SUPPLIED MATERIAL:

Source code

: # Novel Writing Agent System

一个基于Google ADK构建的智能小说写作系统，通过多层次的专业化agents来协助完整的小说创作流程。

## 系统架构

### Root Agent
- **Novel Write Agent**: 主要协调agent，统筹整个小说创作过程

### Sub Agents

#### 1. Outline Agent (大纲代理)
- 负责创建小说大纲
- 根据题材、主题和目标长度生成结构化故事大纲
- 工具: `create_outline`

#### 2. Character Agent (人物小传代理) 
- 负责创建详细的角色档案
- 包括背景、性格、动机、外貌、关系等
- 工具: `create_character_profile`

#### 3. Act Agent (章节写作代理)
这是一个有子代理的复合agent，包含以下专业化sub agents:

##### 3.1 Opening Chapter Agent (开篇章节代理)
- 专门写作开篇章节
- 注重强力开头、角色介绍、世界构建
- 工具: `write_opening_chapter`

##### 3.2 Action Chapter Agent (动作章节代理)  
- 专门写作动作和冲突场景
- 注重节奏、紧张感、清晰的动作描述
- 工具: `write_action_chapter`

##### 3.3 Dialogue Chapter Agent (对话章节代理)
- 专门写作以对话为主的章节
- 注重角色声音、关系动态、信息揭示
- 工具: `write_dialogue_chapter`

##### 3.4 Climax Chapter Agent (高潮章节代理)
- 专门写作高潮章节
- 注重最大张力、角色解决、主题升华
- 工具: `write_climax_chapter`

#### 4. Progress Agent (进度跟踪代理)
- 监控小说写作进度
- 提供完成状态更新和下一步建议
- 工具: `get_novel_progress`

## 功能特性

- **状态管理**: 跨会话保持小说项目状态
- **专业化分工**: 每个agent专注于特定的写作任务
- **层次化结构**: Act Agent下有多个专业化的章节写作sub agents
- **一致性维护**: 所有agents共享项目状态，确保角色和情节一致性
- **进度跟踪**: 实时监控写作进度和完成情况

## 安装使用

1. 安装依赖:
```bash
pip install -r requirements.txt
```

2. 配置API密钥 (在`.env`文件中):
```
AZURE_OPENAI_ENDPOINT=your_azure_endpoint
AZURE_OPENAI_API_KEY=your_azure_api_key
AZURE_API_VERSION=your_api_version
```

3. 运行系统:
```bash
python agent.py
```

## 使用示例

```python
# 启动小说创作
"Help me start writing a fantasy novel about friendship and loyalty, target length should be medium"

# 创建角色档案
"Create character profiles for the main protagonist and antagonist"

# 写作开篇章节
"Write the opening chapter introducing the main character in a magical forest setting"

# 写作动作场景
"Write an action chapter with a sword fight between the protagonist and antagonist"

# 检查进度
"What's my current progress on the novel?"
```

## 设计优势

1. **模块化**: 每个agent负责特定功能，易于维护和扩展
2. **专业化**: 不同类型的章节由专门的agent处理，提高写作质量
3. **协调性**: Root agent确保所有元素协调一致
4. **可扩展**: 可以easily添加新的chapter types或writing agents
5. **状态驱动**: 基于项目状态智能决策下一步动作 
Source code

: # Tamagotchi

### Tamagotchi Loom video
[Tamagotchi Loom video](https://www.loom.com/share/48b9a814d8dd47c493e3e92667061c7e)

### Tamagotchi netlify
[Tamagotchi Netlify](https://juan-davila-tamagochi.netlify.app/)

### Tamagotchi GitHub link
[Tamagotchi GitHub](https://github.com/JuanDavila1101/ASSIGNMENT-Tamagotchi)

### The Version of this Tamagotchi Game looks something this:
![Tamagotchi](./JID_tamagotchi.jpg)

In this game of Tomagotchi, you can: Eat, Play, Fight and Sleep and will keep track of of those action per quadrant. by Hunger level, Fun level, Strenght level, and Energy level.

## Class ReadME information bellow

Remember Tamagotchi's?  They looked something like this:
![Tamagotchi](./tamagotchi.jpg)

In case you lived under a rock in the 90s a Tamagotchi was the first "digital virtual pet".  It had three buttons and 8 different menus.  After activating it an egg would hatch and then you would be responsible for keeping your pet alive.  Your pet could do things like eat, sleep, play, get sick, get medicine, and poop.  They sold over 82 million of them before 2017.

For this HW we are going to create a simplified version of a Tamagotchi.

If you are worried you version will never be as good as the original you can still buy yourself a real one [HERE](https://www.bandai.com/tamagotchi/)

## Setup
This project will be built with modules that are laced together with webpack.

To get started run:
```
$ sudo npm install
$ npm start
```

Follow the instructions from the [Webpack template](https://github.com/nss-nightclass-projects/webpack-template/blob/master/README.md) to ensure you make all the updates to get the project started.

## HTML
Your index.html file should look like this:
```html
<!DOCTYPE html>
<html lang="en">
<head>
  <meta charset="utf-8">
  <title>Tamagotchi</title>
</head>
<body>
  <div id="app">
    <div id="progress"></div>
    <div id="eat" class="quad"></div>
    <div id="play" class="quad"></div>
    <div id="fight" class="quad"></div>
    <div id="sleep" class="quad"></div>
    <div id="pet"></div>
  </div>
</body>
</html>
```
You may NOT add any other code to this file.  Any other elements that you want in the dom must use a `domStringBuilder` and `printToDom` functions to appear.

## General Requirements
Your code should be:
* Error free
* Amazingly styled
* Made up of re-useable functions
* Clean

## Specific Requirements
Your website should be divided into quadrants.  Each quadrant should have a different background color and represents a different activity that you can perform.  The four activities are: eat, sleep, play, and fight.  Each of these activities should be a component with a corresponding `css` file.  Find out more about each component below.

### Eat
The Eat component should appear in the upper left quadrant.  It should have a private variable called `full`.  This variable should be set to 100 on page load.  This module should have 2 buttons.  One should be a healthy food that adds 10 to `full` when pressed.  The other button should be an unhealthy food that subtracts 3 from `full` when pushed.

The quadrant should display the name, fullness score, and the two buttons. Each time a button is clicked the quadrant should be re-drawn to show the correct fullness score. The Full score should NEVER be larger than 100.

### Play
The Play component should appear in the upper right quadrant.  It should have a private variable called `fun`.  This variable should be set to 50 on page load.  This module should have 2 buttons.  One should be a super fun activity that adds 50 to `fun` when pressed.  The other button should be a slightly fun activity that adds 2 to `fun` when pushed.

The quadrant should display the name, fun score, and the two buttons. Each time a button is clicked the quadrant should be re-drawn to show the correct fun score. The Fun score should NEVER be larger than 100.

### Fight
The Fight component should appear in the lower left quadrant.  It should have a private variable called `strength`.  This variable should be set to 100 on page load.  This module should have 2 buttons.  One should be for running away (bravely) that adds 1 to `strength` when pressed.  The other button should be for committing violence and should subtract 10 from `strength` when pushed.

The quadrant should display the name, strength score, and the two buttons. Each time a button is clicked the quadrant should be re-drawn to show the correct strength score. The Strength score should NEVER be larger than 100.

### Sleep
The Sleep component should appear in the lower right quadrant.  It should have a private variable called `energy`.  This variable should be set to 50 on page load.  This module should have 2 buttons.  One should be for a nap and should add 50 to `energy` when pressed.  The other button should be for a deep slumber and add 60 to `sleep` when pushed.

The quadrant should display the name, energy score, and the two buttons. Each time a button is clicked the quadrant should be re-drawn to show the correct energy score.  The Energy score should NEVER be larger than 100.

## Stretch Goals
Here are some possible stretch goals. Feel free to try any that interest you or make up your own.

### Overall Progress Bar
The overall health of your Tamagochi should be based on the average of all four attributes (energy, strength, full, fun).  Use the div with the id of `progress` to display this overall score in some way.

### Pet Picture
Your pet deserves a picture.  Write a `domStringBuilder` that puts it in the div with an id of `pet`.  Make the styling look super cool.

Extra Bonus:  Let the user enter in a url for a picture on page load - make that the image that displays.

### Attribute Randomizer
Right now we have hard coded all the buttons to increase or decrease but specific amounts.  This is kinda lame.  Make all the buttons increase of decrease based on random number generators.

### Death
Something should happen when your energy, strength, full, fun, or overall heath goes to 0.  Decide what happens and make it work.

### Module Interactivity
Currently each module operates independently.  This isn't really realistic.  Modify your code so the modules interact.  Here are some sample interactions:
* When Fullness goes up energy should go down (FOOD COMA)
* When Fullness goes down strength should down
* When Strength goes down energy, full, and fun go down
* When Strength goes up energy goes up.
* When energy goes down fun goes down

WORK TO BE COMPLETED: Print only the lines that run from the start of the listing to the line bearing "#### 3. Act Agent (章节写作代理)"; please keep the first line and that last one, exactly as they appear.

OUTPUT BELOW:
Source code

: # Novel Writing Agent System

一个基于Google ADK构建的智能小说写作系统，通过多层次的专业化agents来协助完整的小说创作流程。

## 系统架构

### Root Agent
- **Novel Write Agent**: 主要协调agent，统筹整个小说创作过程

### Sub Agents

#### 1. Outline Agent (大纲代理)
- 负责创建小说大纲
- 根据题材、主题和目标长度生成结构化故事大纲
- 工具: `create_outline`

#### 2. Character Agent (人物小传代理) 
- 负责创建详细的角色档案
- 包括背景、性格、动机、外貌、关系等
- 工具: `create_character_profile`

#### 3. Act Agent (章节写作代理)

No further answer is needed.